## EXERCISE BRIEF
Repeat the records below exactly, line for line.

** EXCERPTED RECORDS follows **

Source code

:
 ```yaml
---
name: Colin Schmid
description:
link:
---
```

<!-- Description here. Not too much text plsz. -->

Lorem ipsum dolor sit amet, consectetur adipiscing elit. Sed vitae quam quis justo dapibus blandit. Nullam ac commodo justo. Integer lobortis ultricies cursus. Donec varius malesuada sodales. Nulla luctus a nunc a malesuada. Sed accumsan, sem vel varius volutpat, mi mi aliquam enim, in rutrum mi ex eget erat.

** End of EXCERPTED RECORDS **

## RESULT
Source code

:
 ```yaml
---
name: Colin Schmid
description:
link:
---
```

<!-- Description here. Not too much text plsz. -->

Lorem ipsum dolor sit amet, consectetur adipiscing elit. Sed vitae quam quis justo dapibus blandit. Nullam ac commodo justo. Integer lobortis ultricies cursus. Donec varius malesuada sodales. Nulla luctus a nunc a malesuada. Sed accumsan, sem vel varius volutpat, mi mi aliquam enim, in rutrum mi ex eget erat.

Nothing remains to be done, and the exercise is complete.